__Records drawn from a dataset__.
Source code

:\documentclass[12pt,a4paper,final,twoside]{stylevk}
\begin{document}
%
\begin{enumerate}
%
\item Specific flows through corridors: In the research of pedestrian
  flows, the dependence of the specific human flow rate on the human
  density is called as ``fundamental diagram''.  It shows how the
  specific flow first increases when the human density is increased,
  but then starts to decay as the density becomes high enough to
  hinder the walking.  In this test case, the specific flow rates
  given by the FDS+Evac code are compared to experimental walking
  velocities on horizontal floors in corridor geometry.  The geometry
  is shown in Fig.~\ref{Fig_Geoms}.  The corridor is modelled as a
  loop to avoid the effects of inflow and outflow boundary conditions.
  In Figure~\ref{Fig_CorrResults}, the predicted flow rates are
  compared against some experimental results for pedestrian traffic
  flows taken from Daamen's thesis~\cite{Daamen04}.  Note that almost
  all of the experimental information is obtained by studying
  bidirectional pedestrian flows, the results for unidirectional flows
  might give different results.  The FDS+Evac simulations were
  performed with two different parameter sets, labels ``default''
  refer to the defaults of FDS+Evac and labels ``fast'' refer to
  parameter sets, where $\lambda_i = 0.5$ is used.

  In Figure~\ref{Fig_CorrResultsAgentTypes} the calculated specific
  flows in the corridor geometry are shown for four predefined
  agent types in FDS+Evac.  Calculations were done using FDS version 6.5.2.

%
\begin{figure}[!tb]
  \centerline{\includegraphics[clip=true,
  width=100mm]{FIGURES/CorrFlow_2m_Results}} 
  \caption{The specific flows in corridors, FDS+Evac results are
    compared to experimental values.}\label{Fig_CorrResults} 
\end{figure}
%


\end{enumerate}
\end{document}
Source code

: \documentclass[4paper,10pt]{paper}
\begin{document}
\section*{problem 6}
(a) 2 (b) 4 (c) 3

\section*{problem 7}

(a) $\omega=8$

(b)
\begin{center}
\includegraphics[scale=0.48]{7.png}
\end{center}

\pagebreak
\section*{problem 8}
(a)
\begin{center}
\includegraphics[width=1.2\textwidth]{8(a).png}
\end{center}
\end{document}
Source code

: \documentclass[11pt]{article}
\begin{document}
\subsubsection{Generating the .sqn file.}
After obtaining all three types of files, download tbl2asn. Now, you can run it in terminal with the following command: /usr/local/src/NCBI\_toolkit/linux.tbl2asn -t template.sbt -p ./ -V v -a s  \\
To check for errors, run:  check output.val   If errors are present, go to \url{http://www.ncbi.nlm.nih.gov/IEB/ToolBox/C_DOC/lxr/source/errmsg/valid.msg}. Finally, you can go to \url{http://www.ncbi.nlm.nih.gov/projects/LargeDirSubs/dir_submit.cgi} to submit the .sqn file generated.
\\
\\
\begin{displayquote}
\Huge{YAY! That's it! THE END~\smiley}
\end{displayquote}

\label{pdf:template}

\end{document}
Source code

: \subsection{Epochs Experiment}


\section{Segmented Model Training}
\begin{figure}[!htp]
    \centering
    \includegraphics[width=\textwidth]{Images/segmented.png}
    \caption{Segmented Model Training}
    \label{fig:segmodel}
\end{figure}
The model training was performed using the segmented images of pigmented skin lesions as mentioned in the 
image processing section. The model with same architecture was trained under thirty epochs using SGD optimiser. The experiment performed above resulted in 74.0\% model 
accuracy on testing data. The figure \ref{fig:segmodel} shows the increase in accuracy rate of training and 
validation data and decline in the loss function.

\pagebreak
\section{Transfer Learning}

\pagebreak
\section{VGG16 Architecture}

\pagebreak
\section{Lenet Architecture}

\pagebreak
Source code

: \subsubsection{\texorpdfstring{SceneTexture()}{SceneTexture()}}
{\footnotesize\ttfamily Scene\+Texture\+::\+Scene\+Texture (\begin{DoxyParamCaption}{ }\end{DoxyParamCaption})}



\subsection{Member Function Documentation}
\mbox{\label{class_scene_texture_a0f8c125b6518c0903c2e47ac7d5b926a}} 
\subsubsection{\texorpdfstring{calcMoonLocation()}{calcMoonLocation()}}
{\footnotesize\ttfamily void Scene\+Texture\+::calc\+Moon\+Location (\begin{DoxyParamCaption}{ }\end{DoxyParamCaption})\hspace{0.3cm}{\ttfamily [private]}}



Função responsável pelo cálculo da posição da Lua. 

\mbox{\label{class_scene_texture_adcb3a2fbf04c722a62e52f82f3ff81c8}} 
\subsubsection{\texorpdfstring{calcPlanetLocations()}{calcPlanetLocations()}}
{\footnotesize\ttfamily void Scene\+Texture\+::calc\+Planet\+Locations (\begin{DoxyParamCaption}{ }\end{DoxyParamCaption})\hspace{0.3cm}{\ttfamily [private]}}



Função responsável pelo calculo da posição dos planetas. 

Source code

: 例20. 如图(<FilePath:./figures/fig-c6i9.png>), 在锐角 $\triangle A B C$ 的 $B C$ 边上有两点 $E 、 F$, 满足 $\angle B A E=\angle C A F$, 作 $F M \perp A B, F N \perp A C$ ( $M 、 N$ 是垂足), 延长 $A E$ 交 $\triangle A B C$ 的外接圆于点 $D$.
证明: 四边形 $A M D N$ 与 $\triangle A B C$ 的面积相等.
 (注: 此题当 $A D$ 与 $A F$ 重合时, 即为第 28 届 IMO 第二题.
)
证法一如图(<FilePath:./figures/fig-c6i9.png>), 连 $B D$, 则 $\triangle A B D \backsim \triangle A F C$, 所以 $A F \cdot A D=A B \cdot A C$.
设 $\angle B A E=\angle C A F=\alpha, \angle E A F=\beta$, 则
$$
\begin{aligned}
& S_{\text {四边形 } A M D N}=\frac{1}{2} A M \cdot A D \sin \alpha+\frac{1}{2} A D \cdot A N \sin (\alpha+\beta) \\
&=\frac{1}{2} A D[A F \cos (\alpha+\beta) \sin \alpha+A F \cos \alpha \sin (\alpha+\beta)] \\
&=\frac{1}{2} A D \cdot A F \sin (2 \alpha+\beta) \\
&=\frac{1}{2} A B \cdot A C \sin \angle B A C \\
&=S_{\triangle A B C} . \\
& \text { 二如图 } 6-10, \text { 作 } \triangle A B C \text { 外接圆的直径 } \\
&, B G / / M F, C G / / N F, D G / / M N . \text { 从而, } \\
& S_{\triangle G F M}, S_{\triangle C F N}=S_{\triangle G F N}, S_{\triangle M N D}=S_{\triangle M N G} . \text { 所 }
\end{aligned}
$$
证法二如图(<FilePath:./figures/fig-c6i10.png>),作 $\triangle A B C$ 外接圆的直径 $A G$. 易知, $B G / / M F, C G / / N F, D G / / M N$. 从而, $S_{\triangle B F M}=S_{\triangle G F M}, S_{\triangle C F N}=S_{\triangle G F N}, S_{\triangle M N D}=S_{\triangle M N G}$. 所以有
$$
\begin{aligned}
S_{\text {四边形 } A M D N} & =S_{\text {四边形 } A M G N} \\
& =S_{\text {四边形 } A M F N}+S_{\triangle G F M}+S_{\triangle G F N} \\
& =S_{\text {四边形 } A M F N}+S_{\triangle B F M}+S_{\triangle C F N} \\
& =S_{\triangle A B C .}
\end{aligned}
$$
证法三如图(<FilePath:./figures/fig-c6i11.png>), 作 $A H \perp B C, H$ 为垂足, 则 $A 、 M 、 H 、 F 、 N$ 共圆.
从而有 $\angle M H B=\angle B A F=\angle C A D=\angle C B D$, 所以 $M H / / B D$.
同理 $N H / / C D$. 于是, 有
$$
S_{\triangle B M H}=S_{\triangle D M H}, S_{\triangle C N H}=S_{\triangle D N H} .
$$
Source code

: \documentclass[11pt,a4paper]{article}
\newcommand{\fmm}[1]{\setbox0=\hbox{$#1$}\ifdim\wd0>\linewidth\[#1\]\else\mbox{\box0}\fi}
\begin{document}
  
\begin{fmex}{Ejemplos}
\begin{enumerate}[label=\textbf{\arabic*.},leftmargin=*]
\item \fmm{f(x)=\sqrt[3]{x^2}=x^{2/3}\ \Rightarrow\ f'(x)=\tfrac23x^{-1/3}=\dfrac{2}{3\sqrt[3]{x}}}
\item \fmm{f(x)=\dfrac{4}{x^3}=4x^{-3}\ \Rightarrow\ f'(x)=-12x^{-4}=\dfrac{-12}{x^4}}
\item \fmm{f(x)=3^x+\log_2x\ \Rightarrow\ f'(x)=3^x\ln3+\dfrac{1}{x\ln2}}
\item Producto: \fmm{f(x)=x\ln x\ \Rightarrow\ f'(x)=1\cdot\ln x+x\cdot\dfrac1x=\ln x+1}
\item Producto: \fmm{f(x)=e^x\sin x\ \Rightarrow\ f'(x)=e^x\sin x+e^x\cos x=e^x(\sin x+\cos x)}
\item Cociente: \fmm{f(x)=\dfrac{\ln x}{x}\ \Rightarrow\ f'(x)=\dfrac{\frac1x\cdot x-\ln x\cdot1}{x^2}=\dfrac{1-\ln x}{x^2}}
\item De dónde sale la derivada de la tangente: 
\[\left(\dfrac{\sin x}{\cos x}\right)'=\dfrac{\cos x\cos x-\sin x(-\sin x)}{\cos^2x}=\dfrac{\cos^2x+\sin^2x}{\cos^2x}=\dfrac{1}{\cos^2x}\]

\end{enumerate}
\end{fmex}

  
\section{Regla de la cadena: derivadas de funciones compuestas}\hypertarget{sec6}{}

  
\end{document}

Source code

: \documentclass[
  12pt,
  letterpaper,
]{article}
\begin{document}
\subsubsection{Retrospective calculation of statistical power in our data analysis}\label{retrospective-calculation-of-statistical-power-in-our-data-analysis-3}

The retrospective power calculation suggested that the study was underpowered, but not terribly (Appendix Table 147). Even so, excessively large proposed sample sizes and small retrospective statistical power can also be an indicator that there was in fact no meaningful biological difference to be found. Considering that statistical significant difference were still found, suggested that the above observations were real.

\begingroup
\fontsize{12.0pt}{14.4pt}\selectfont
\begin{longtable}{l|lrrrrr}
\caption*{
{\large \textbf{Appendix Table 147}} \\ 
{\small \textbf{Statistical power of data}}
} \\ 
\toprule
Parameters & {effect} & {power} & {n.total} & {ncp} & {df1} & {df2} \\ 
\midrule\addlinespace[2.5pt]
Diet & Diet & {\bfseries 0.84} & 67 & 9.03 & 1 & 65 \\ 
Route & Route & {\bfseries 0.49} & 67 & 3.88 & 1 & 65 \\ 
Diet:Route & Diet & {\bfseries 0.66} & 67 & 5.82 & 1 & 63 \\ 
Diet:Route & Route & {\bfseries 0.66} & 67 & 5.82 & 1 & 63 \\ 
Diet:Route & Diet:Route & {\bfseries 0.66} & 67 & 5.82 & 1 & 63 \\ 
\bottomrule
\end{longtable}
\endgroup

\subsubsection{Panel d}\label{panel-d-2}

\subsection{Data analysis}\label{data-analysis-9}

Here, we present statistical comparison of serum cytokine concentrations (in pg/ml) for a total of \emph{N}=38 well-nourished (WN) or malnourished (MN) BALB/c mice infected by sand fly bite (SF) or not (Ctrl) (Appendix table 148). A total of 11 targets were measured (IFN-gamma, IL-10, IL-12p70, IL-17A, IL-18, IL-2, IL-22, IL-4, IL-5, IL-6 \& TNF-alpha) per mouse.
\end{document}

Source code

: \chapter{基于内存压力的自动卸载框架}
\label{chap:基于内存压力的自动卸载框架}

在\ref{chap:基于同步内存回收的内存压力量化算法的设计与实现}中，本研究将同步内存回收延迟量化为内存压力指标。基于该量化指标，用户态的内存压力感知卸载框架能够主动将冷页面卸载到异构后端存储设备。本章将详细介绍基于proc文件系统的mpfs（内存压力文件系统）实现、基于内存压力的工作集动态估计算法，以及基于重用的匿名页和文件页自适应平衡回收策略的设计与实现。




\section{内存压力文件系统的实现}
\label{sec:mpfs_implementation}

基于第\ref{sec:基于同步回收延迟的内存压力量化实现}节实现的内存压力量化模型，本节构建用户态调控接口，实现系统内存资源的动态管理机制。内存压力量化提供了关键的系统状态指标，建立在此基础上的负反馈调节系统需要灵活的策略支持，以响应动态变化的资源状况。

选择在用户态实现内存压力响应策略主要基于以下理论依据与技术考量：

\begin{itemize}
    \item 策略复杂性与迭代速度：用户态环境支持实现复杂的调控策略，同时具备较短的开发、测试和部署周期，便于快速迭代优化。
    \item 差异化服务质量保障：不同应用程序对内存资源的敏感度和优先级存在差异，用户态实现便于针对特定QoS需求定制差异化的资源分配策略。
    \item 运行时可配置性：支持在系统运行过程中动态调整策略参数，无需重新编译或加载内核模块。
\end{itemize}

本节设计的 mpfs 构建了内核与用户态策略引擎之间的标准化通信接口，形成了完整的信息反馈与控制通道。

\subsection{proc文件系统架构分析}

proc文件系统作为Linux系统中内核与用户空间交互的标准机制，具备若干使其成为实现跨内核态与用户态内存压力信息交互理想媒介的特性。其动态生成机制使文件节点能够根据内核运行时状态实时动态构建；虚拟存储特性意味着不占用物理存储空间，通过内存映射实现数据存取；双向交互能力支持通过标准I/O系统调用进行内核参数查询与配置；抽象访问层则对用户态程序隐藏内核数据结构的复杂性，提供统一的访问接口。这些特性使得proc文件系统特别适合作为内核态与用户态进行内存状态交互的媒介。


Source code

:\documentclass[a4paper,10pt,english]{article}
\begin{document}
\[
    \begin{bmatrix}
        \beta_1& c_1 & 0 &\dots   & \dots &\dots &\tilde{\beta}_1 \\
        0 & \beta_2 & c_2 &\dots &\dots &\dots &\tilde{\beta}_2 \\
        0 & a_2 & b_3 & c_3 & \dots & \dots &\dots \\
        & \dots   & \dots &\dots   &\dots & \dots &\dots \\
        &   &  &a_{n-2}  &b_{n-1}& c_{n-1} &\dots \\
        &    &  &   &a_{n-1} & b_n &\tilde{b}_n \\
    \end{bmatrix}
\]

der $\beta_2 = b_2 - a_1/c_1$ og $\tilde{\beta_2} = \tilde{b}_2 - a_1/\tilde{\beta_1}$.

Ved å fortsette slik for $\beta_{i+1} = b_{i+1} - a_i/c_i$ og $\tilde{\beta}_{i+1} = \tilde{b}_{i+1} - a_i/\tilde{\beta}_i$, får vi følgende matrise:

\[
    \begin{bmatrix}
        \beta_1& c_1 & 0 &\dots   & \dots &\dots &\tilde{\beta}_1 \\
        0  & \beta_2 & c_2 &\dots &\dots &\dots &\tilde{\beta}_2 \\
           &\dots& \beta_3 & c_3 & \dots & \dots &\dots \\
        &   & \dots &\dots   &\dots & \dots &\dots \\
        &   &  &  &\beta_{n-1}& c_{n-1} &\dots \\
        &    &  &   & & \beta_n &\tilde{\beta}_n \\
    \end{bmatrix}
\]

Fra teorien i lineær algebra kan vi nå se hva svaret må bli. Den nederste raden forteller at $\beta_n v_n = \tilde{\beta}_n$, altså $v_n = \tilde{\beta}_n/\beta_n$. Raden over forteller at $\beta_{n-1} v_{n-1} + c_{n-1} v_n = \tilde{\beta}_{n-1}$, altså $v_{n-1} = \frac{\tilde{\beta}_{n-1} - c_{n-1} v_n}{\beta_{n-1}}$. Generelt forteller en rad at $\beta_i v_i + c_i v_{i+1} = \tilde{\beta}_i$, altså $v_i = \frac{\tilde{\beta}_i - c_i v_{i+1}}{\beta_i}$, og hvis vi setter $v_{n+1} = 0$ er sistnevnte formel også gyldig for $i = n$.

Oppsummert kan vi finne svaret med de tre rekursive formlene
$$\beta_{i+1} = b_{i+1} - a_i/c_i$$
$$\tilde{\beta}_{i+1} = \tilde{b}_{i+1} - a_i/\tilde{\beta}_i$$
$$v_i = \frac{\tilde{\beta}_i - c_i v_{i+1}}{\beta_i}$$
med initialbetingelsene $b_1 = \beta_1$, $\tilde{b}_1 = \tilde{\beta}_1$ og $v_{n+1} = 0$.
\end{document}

__TASK TO CARRY OUT__.
Within the data above, pick out all lines holding the word "pedestrian".

__WORKED SOLUTION__.
\item Specific flows through corridors: In the research of pedestrian
  compared against some experimental results for pedestrian traffic
  bidirectional pedestrian flows, the results for unidirectional flows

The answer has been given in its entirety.